TASK GOAL — Would you repeat exactly the part of the listing below that runs from the line containing "see the selected" down to the line containing "the anchor follows", inclusive, and nothing else?

☆ ☆ ☆ ☆

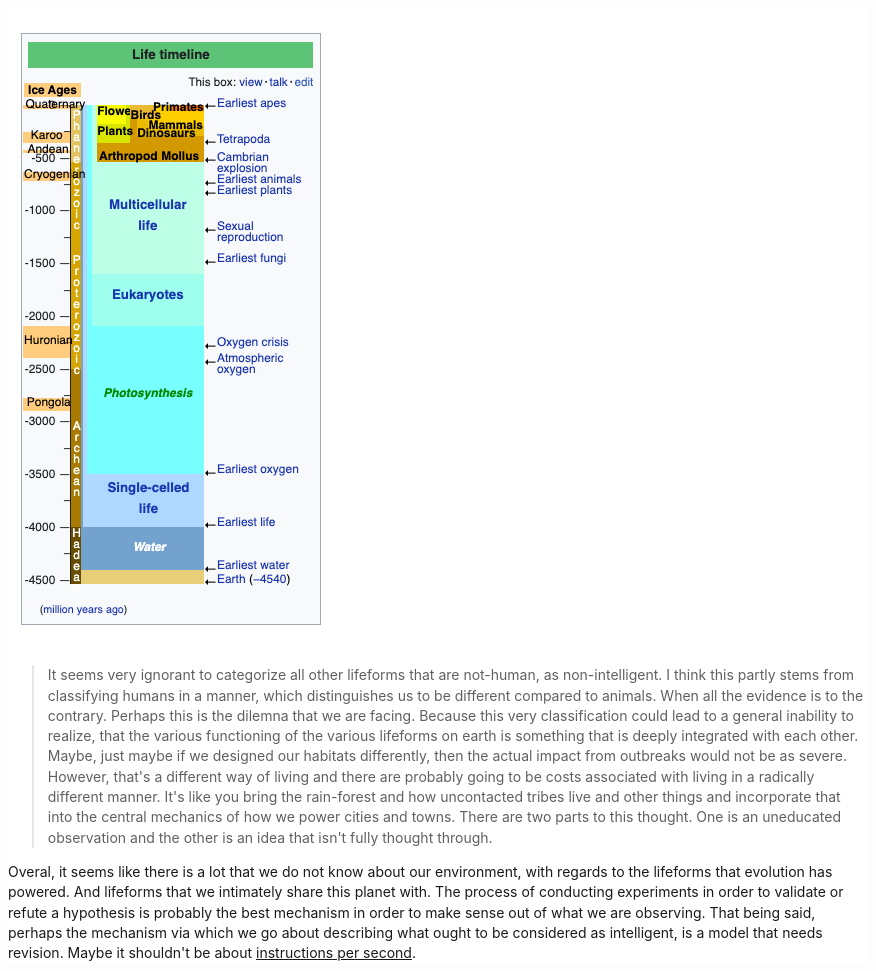 <img src="/assets/images/Evolution-timeline.png">

> It seems very ignorant to categorize all other lifeforms that are not-human, as non-intelligent. I think this partly stems from classifying humans in a manner, which distinguishes us to be different compared to animals. When all the evidence is to the contrary. Perhaps this is the dilemna that we are facing. Because this very classification could lead to a general inability to realize, that the various functioning of the various lifeforms on earth is something that is deeply integrated with each other. Maybe, just maybe if we designed our habitats differently, then the actual impact from outbreaks would not be as severe. However, that's a different way of living and there are probably going to be costs associated with living in a radically different manner. It's like you bring the rain-forest and how uncontacted tribes live and other things and incorporate that into the central mechanics of how we power cities and towns. There are two parts to this thought. One is an uneducated observation and the other is an idea that isn't fully thought through.

Overal, it seems like there is a lot that we do not know about our environment, with regards to the lifeforms that evolution has powered. And lifeforms that we intimately share this planet with. The process of conducting experiments in order to validate or refute a hypothesis is probably the best mechanism in order to make sense out of what we are observing. That being said, perhaps the mechanism via which we go about describing what ought to be considered as intelligent, is a model that needs revision. Maybe it shouldn't be about [instructions per second](https://en.wikipedia.org/wiki/FLOPS#:~:text=In%20computing%2C%20floating%20point%20operations,than%20measuring%20instructions%20per%20second).
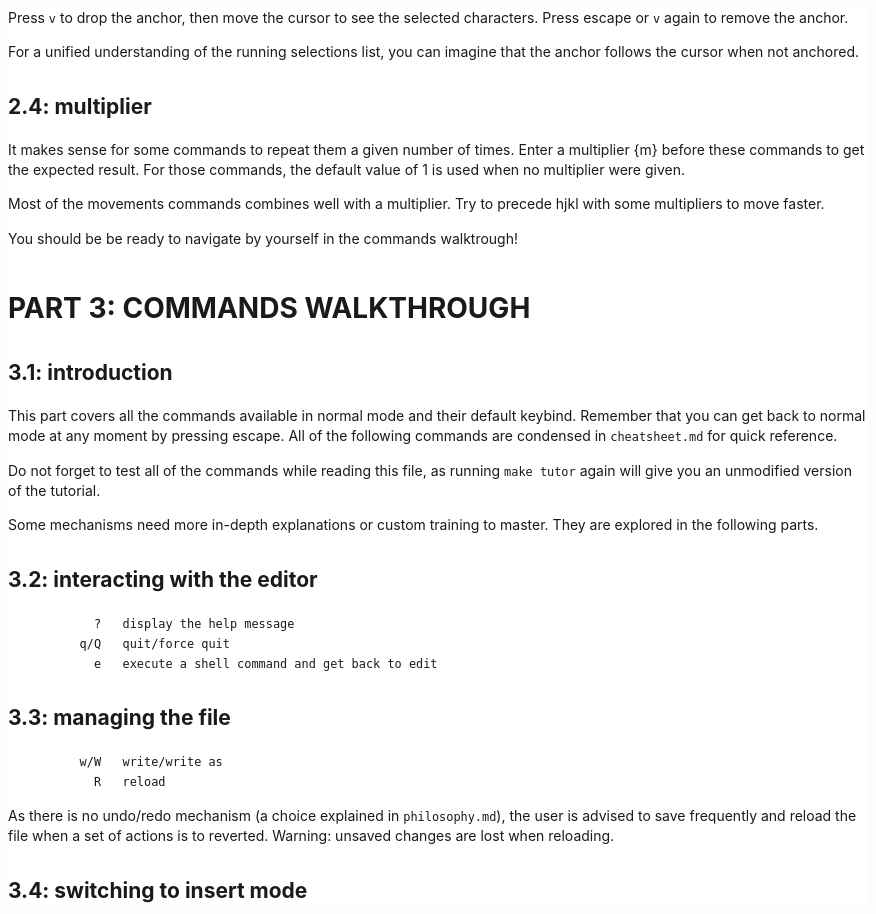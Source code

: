 Press `v` to drop the anchor, then move the cursor to see the selected
characters. Press escape or `v` again to remove the anchor.

For a unified understanding of the running selections list, you can imagine that
the anchor follows the cursor when not anchored.


## 2.4: multiplier

It makes sense for some commands to repeat them a given number of times. Enter a
multiplier {m} before these commands to get the expected result. For those
commands, the default value of 1 is used when no multiplier were given.

Most of the movements commands combines well with a multiplier. Try to precede
hjkl with some multipliers to move faster.

You should be be ready to navigate by yourself in the commands walktrough!



# PART 3: COMMANDS WALKTHROUGH

## 3.1: introduction

This part covers all the commands available in normal mode and their default
keybind. Remember that you can get back to normal mode at any moment by pressing
escape. All of the following commands are condensed in `cheatsheet.md` for quick
reference.

Do not forget to test all of the commands while reading this file, as running
`make tutor` again will give you an unmodified version of the tutorial.

Some mechanisms need more in-depth explanations or custom training to master.
They are explored in the following parts.


## 3.2: interacting with the editor

                ?   display the help message
              q/Q   quit/force quit
                e   execute a shell command and get back to edit


## 3.3: managing the file

              w/W   write/write as
                R   reload

As there is no undo/redo mechanism (a choice explained in `philosophy.md`), the
user is advised to save frequently and reload the file when a set of actions is
to reverted. Warning: unsaved changes are lost when reloading.


## 3.4: switching to insert mode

☆ ☆ ☆ ☆

WRITTEN SOLUTION —
: Press `v` to drop the anchor, then move the cursor to see the selected
characters. Press escape or `v` again to remove the anchor.

For a unified understanding of the running selections list, you can imagine that
the anchor follows the cursor when not anchored.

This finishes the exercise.